WHAT IS REQUIRED - Select and copy out every line in the records containing "achievements".

Data records:
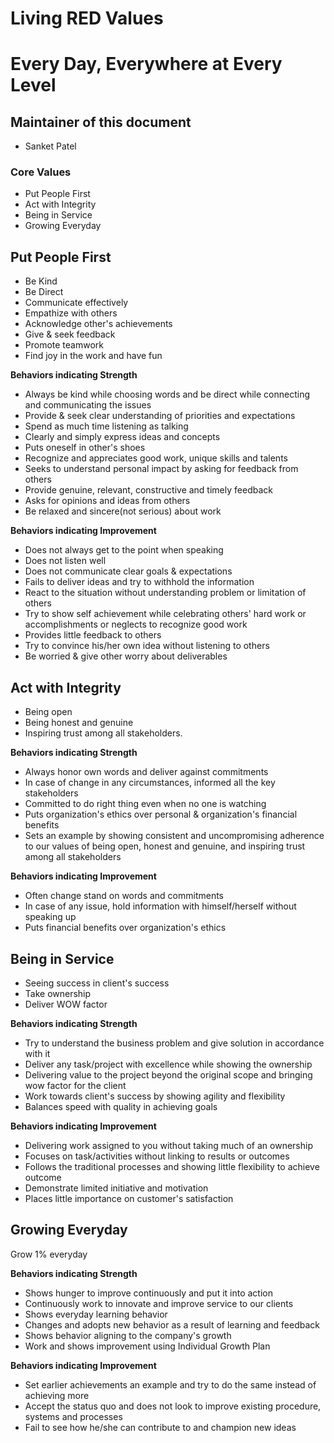 # Living RED Values

# Every Day, Everywhere at Every Level

## Maintainer of this document

- Sanket Patel

### Core Values

- Put People First
- Act with Integrity
- Being in Service
- Growing Everyday

## Put People First

- Be Kind
- Be Direct
- Communicate effectively
- Empathize with others
- Acknowledge other&#39;s achievements
- Give &amp; seek feedback
- Promote teamwork
- Find joy in the work and have fun

**Behaviors indicating Strength**

- Always be kind while choosing words and be direct while connecting and communicating the issues
- Provide &amp; seek clear understanding of priorities and expectations
- Spend as much time listening as talking
- Clearly and simply express ideas and concepts
- Puts oneself in other&#39;s shoes
- Recognize and appreciates good work, unique skills and talents
- Seeks to understand personal impact by asking for feedback from others
- Provide genuine, relevant, constructive and timely feedback
- Asks for opinions and ideas from others
- Be relaxed and sincere(not serious) about work

**Behaviors indicating Improvement**

- Does not always get to the point when speaking
- Does not listen well
- Does not communicate clear goals &amp; expectations
- Fails to deliver ideas and try to withhold the information
- React to the situation without understanding problem or limitation of others
- Try to show self achievement while celebrating others&#39; hard work or accomplishments or neglects to recognize good work
- Provides little feedback to others
- Try to convince his/her own idea without listening to others
- Be worried &amp; give other worry about deliverables

## Act with Integrity

- Being open
- Being honest and genuine
- Inspiring trust among all stakeholders.

**Behaviors indicating Strength**

- Always honor own words and deliver against commitments
- In case of change in any circumstances, informed all the key stakeholders
- Committed to do right thing even when no one is watching
- Puts organization&#39;s ethics over personal &amp; organization&#39;s financial benefits
- Sets an example by showing consistent and uncompromising adherence to our values of being open, honest and genuine, and inspiring trust among all stakeholders

**Behaviors indicating Improvement**

- Often change stand on words and commitments
- In case of any issue, hold information with himself/herself without speaking up
- Puts financial benefits over organization&#39;s ethics

## Being in Service

- Seeing success in client&#39;s success
- Take ownership
- Deliver WOW factor

**Behaviors indicating Strength**

- Try to understand the business problem and give solution in accordance with it
- Deliver any task/project with excellence while showing the ownership
- Delivering value to the project beyond the original scope and bringing wow factor for the client
- Work towards client&#39;s success by showing agility and flexibility
- Balances speed with quality in achieving goals

**Behaviors indicating Improvement**

- Delivering work assigned to you without taking much of an ownership
- Focuses on task/activities without linking to results or outcomes
- Follows the traditional processes and showing little flexibility to achieve outcome
- Demonstrate limited initiative and motivation
- Places little importance on customer&#39;s satisfaction

## Growing Everyday

Grow 1% everyday

**Behaviors indicating Strength**

- Shows hunger to improve continuously and put it into action
- Continuously work to innovate and improve service to our clients
- Shows everyday learning behavior
- Changes and adopts new behavior as a result of learning and feedback
- Shows behavior aligning to the company&#39;s growth
- Work and shows improvement using Individual Growth Plan

**Behaviors indicating Improvement**

- Set earlier achievements an example and try to do the same instead of achieving more
- Accept the status quo and does not look to improve existing procedure, systems and processes
- Fail to see how he/she can contribute to and champion new ideas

SOLVED PROBLEM -
- Acknowledge other&#39;s achievements
- Set earlier achievements an example and try to do the same instead of achieving more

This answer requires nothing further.